We need to keep in mind what will happen if these calls fail? How will our system response? will there be any data loss?
Let’s consider the following example:
var paymentHandler = new PaymentHanlder();
paymentHandler.Process(paymentDetails);
What happens if the network call fails? What if we got a timeout?
If we simply retry the request, how do we ensure that we do not double charge the client?
Possible solution is to mitigate the network unreliability via retry and acknowledgement mechanism via some queueing system (Store and forward – Enterprise Integration Patterns).
When using queue system, we can utilize dead letter queue to capture failed attempts to process messages, and provide proper handling for them. This also provides us the ability to process the messages that are in the dead letter queue in a separate process.
2. Latency isn’t a problem
Latency is something that usually gets neglected when developing an application. Yet, in some use cases, latency can have major effects and the performance of the system.
So what is latency?
Latency is the inherent delay present in any communication, regardless of the size of the transmission. The total time for a communication will be:
TotalTime = Latency + (Size / Bandwidth)
Fallacy #2: Latency is zero • Particular Software
How to tackle latency issues?
Minimize network round trips as much as possible
When sending requests over the network multiple times, the latency penalty is repeated, for each time the request is sent. Pack any data that you need in a DTO and send it. Do not send oversized and bloated DTO’s, that eventually result is large size, which ultimately will increase the total time for them to be delivered.
Utilize in-memory cache
Latency within the same data center might not be such a big deal of problem, but when working with cloud applications, and cloud distributed servers that are deployed in multiple geographical regions, the case is different.
Utilizing in-memory cache can save expensive network call to the database, especially if the database server is located in a different geographical location.
Consider the geography
If possible, place your server as close as much together as possible. Consider using a CDN to deliver the requested resources.
Working asynchronously
Consider using an event based design for the system. In this design, we do not need to wait for the result of the computation of data, and can get away with the network latency here, although of course, we still have to pay a little penalty when publishing the event itself.

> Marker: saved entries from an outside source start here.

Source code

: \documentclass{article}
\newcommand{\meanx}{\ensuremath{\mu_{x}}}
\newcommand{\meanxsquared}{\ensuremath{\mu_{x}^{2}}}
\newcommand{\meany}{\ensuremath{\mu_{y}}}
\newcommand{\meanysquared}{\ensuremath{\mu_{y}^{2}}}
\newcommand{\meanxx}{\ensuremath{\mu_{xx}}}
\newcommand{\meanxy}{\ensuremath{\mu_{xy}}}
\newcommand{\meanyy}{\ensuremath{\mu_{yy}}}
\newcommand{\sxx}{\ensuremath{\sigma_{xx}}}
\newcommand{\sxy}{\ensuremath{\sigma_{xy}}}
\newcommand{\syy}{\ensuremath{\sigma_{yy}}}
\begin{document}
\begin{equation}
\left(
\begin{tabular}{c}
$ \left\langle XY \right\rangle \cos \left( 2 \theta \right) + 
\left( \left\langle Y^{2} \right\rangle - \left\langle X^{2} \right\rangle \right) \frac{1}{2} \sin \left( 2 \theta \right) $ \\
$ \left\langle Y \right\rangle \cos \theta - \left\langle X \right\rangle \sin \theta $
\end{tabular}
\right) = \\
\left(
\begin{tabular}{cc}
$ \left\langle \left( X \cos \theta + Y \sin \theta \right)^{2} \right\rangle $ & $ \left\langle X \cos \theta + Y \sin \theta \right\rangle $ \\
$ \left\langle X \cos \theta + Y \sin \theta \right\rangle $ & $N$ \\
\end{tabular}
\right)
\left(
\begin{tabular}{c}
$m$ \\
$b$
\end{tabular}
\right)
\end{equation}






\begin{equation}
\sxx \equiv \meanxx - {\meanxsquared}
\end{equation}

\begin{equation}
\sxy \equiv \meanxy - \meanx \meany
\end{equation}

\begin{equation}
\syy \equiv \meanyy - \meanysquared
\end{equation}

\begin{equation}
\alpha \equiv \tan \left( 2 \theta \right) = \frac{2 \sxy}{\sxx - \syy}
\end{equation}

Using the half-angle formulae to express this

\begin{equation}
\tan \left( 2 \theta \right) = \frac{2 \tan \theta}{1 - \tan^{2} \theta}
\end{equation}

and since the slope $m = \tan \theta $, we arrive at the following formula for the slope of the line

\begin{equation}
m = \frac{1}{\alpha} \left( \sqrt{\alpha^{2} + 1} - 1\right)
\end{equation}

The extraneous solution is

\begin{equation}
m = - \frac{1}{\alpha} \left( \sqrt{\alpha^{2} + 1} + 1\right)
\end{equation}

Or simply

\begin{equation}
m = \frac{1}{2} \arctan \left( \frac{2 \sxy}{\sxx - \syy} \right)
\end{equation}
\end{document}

3. Network bandwidth is infinite
The real problem with bandwidth is not one of absolute speed but one of scale. It’s not a problem if I want to download a big movie. The real problem is if everybody else wants to download big movies too.
When transferring lots of data in a given period of time, network congestion can easily occur and affect the absolute speed at which we’re able to download. Even within a LAN, network congestion and its effect on bandwidth can have a noticeable impact on the applications we develop.
Another example is transferring large amount of data over the wire as a respond to many client requests or simply a
large dataset sent to the client machine as a result of some database query.
Suggested solutions
- Do not eagerly fetch all the data.
Consider only what we need, and if we really need to be eagerly fetched. - Consider network separation.
Using separate networks for separate business domain models, can help lower the impact of the overall network transport. Dedicated network for time-critical applications and servers. - Consider using claim check pattern
Store the entire message payload into an external service, such as a database. Get the reference to the stored payload, and send just that reference to the message bus. The reference acts like a claim check used to retrieve a piece of luggage, hence the name of the pattern. Clients interested in processing that specific message can use the obtained reference to retrieve the payload, if needed.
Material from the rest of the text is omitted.